NOT birth of Quantum Mechanics

Deleted caption titled "Birth of Quantum Mechanics" and last sentence of following paragraph because QM was not developed until the 1920s.

What Plank discovered may properly be termed Quantum Theory. --NCDane (talk) 15:55, 14 December 2009 (UTC)

Addition of History and Discovery Section

Hi! I added a section and moved around some of the material already posted so that the page would be easier to navigate. I also added some references to make this page more authoritative.

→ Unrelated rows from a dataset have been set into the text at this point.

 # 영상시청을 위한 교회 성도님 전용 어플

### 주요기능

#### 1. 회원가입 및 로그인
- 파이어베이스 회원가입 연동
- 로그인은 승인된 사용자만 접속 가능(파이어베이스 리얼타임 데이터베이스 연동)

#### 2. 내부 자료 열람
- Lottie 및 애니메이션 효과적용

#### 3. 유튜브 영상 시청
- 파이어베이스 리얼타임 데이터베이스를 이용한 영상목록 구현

Booknotes (talk) 21:04, 17 April 2010 (UTC)Booknotes

No such quantity

The article should make it clear that a quantum is not a unit - that is, that different quanta are of different sizes. Preferably in the lead. I'm not enough of a physicist to phrase it correctly. Also, a brief mention of quantization in matters other than energy - such as the knots mentioned above, or proposals for quantum time.--Homunq 13:29, 1 March 2007 (UTC)

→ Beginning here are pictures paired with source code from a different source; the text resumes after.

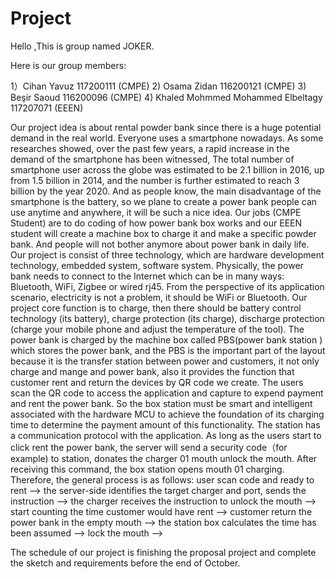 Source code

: # Project

Hello ,This is group named JOKER.

Here is our group members:

1）Cihan Yavuz 117200111 (CMPE)
2) Osama Zidan 116200121 (CMPE)
3) Beşir Saoud 116200096 (CMPE)
4) Khaled Mohmmed Mohammed Elbeltagy 117207071 (EEEN)


Our project idea is about rental powder bank since there is a huge potential demand in the real world. Everyone uses a smartphone nowadays. As some researches showed, over the past few years, a rapid increase in the demand of the smartphone has been witnessed, The total number of smartphone user across the globe was estimated to be 2.1 billion in 2016, up from 1.5 billion in 2014, and the number is further estimated to reach 3 billion by the year 2020. And as people know, the main disadvantage of the smartphone is the battery, so we plane to create a power bank people can use anytime and anywhere, it will be such a nice idea. Our jobs (CMPE Student) are to do coding of how power bank box works and our EEEN student will create a machine box to charge it and make a specific powder bank. And people will not bother anymore about power bank in daily life.
Our project is consist of three technology, which are hardware development technology, embedded system, software system.
Physically, the power bank needs to connect to the Internet which can be in many ways: Bluetooth, WiFi, Zigbee or wired rj45. From the perspective of its application scenario, electricity is not a problem, it should be WiFi or Bluetooth. Our project core function is to charge, then there should be battery control technology (its battery), charge protection (its charge), discharge protection (charge your mobile phone and adjust the temperature of the tool). The power bank is charged by the machine box called PBS(power bank station ) which stores the power bank,  and the PBS is the important part of the layout because it is the transfer station between power and customers, it not only charge and mange and power bank, also it provides the function that customer rent and return the devices by QR code we create. The users scan the QR code to access the application and capture to expend payment and rent the power bank. So the box station must be smart and intelligent associated with the hardware  MCU to achieve the foundation of its charging time to determine the payment amount of this functionality. The station has a communication protocol with the application. As long as the users start to click rent the power bank, the server will send a security code（for example)  to station, donates the charger 01 mouth unlock the mouth. After receiving this command, the box station opens mouth 01 charging. 
Therefore, the general process is as follows: user scan code and  ready to  rent --> the server-side identifies the target charger and port, sends the instruction --> the charger receives the instruction to unlock the mouth  --> start counting the time customer would have rent --> customer return the power bank in the empty mouth --> the station box calculates the time  has been assumed --> lock the mouth --> 

The schedule of our project is finishing the proposal project and complete the sketch and requirements before the end of October.
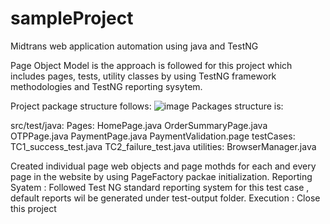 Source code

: # sampleProject
Midtrans web application automation using java and TestNG

Page Object Model is the approach is followed for this project which includes pages, tests, utility classes by using TestNG framework methodologies and TestNG reporting sysytem.

Project package structure follows:
![image](https://user-images.githubusercontent.com/45011356/118628983-c5946880-b7ea-11eb-934d-735a47b3361d.png)
Packages structure is:

src/test/java:
             Pages:
                   HomePage.java
                   OrderSummaryPage.java
                   OTPPage.java
                   PaymentPage.java
                   PaymentValidation.page
             testCases:
                   TC1_success_test.java
                   TC2_failure_test.java
             utilities:
                   BrowserManager.java
                   
                   
Created individual page web objects and page mothds for each and every page in the website by using PageFactory packae initialization.
Reporting Syatem : Followed Test NG standard reporting system for this test case , default reports wil be generated under test-output folder.
Execution :
Close this project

It doesn't follow that the quanta are of different individual sizes, but that the quanta value involves a varying number of energy carrying entities, with each carrying the same amount.WFPM (talk) 15:42, 26 April 2010 (UTC)

Planck's discovery

In Ultraviolet Catastrophe, it explicitly says that Planck's theory of quanta had no relation to black body radiation at first, being very vague and saying that it is "too complicated for modern audiences" or something like that. But in this article it mentions Planck's 1900 discovery as being directly related to black body radiation. Is there an error in one of these? If not, can someone please clarify it for my own curiosity? 128.101.184.50 (talk) 03:09, 24 September 2008 (UTC)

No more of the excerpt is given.